Is it likely that English would be the second working language of
India without India's colonial past? Would French be the official
language of dozens of African countries if they had never been ruled
over by France? Chinese has a very large speaker population but the
number of speakers outside of the Han ethnic group and/or the PRC is
negligible. Almost all non-Han speakers of Chinese are ethnic
minorities in the PRC, virtually all Chinese speaking people outside
of the PRC are ethnic Chinese. Is this because Chinese is difficult to
type (which it isn't, by the way, on modern computers)? Highly
unlikely. People don't choose to learn or not learn languages because
of the perceived ease of typing or even the perceived difficulty of
learning that particular language, they do it because of the perceived
level of prestige and economic and political power it will bring them.

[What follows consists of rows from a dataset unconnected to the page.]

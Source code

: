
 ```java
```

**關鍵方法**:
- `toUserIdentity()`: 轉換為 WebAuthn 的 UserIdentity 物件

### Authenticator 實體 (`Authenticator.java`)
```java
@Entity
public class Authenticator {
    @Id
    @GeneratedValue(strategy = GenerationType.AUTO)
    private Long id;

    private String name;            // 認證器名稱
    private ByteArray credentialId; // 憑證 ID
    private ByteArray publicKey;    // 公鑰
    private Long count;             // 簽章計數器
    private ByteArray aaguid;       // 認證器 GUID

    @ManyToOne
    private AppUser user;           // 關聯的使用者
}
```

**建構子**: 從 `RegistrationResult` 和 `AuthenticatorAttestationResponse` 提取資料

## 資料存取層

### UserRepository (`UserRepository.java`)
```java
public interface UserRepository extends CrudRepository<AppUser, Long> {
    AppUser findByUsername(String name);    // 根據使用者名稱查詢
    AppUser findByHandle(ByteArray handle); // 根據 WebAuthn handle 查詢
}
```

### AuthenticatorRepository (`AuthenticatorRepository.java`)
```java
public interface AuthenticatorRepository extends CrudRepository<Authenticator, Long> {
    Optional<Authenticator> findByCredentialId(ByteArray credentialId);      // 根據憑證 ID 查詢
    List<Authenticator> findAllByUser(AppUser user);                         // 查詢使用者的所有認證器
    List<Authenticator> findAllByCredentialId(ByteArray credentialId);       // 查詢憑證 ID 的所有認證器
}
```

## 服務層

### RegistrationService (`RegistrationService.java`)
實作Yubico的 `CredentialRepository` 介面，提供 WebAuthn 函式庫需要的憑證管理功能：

What could the motivations be for an aspiring professional in for
example Congo be to learn Chinese? There are few and almost all of
them are related to business dealings with China.
Hindi is in a similar position - it has quite a large number of
diaspora speakers, but outside of a single country and/or national
origin, it has virtually no reach.
Mark
On Sat, Aug 22, 2009 at 12:39 PM, Bod Notbod<bodnotbod at gmail.com> wrote:
> On Fri, Aug 21, 2009 at 11:59 PM, David Gerard<dgerard at gmail.com> wrote:
>
>> (What's the next lingua franca going to be? When?)
>
> It would have been Chinese if you could get a workable keyboard.